I recently went to a talk sponsored by a student group at the colleges here. Two things struck me when I saw the event listed. One was that there is a disabled student group at the Claremont Colleges, which, at least in my mind, have not been known for being disability-friendly (although I have seen more ramps, automatic doors and the like installed in recent years – perhaps spurred on when a guy in a wheelchair I know sued one of the colleges the day after he graduated for being inaccessible).
The other thing that struck me was the name of the group: the Disability Illness Difference Alliance.
Really? Why is illness in there? Haven’t I finally sloughed off the illness title, deciding that that I can stay up in my chair and that I wasn’t sick after two years of spending much of my days in bed? As I stated in a recent post, I was sick of being sick. What’s more, isn’t the problem with being disabled is that we are seen and treated as sick, ill. What is “invalid” pronounced differently?
And “difference?” Come on! They might as well said “special” or “differently able” or – remember this, anyone? – “handicapable.” This group had some catching up to do.
But maybe it’s me who needs some catching up, some shaking up in regards to the disabled and where they are or should be in society. The talk by Lydia Brown turned out to be a much-needed reminder, if not an eye-opener, for me.
Ms. Brown is a disability activist and a lawyer in Maryland who has autism. That was a wake-up right there. I was expecting her to be in a wheelchair or to maybe be deaf or blind. I was expecting her to have a more obvious, physical disability (I also thought it was odd that I was the only person in a wheelchair in the room).
In her remarks, Ms. Brown focused on disability justice, pointing out that it is different from disability rights. Whereas disability rights is about getting laws regarding access and accommodations enacted and enforced, disability justice is about getting people with disabilities seen as equal and included as such. Disability rights opens doors; disability justice opens minds and maybe hearts.

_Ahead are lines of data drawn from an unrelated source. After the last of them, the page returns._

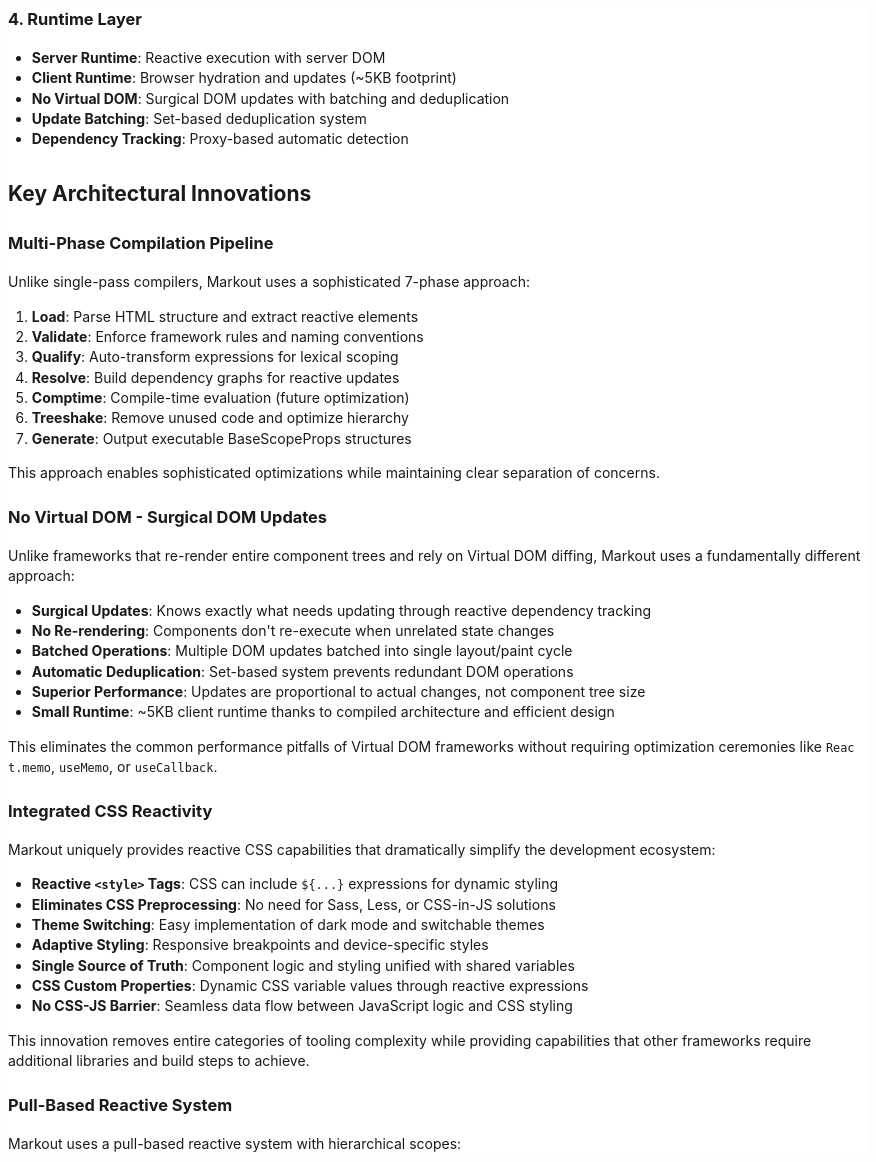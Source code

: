 ### 4. Runtime Layer
- **Server Runtime**: Reactive execution with server DOM
- **Client Runtime**: Browser hydration and updates (~5KB footprint)
- **No Virtual DOM**: Surgical DOM updates with batching and deduplication
- **Update Batching**: Set-based deduplication system
- **Dependency Tracking**: Proxy-based automatic detection

## Key Architectural Innovations

### Multi-Phase Compilation Pipeline
Unlike single-pass compilers, Markout uses a sophisticated 7-phase approach:

1. **Load**: Parse HTML structure and extract reactive elements
2. **Validate**: Enforce framework rules and naming conventions
3. **Qualify**: Auto-transform expressions for lexical scoping
4. **Resolve**: Build dependency graphs for reactive updates
5. **Comptime**: Compile-time evaluation (future optimization)
6. **Treeshake**: Remove unused code and optimize hierarchy
7. **Generate**: Output executable BaseScopeProps structures

This approach enables sophisticated optimizations while maintaining clear separation of concerns.

### No Virtual DOM - Surgical DOM Updates
Unlike frameworks that re-render entire component trees and rely on Virtual DOM diffing, Markout uses a fundamentally different approach:

- **Surgical Updates**: Knows exactly what needs updating through reactive dependency tracking
- **No Re-rendering**: Components don't re-execute when unrelated state changes
- **Batched Operations**: Multiple DOM updates batched into single layout/paint cycle
- **Automatic Deduplication**: Set-based system prevents redundant DOM operations
- **Superior Performance**: Updates are proportional to actual changes, not component tree size
- **Small Runtime**: ~5KB client runtime thanks to compiled architecture and efficient design

This eliminates the common performance pitfalls of Virtual DOM frameworks without requiring optimization ceremonies like `React.memo`, `useMemo`, or `useCallback`.

### Integrated CSS Reactivity
Markout uniquely provides reactive CSS capabilities that dramatically simplify the development ecosystem:

- **Reactive `<style>` Tags**: CSS can include `${...}` expressions for dynamic styling
- **Eliminates CSS Preprocessing**: No need for Sass, Less, or CSS-in-JS solutions
- **Theme Switching**: Easy implementation of dark mode and switchable themes
- **Adaptive Styling**: Responsive breakpoints and device-specific styles
- **Single Source of Truth**: Component logic and styling unified with shared variables
- **CSS Custom Properties**: Dynamic CSS variable values through reactive expressions
- **No CSS-JS Barrier**: Seamless data flow between JavaScript logic and CSS styling

This innovation removes entire categories of tooling complexity while providing capabilities that other frameworks require additional libraries and build steps to achieve.

### Pull-Based Reactive System
Markout uses a pull-based reactive system with hierarchical scopes:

The disabled aren’t regarded as equals and are often not included and have to fight to be or make a point of being included. As Ms. Brown pointed out, the disabled are guilty too of having this mindset, seeing the disabled or those with other disabilities as not being equal and then not including them. I did it when I thought it odd that Ms. Brown didn’t have a physical disability. I do it, much to my shame, when I see people who are mentally disability and am embarrassed and think, “I’m not like them. I’m not one of them!”
I do this, because people often mistakenly think or assume that I’m mentally disabled, and I have to fight to show that I’m not. I also do it because I would hate to be like that.
I was reflecting later on how, yes, this is what we do when people are sick. Not only do we not want to be like them – sick – we tend to forget them, go on with our lives, leaving them behind until they get well and catch up with us. Much of this is due to not feeling well, not wanting germs to spread, etc., but there is still a psychological impact, both on those who are sick and those who are not sick. Illness is not only a bad thing, something to be avoided, something to be eradicated; it is something to be ashamed, if not guilty of. Before two years ago, when I was far less disabled and more active, I particularly hated being sick, not just because I felt crummy but also because I was not active and felt more disabled and also forgotten, left behind, not a part of the world, much less the community.
And, yes, this is often how I feel as a disabled person – forgotten, left behind – but the difference is I feel well, well enough to want to be part of the world, part of the community, and well enough to make noise and raise a stink, to request or demand that there be a ramp and that I can be a part. But it does get awfully tiring having to constantly raise a stink. And what about those who can’t speak up to be a part of the world, part of or simply out in the community in whatever way they can.Who am I – who are we – to think that they don’t?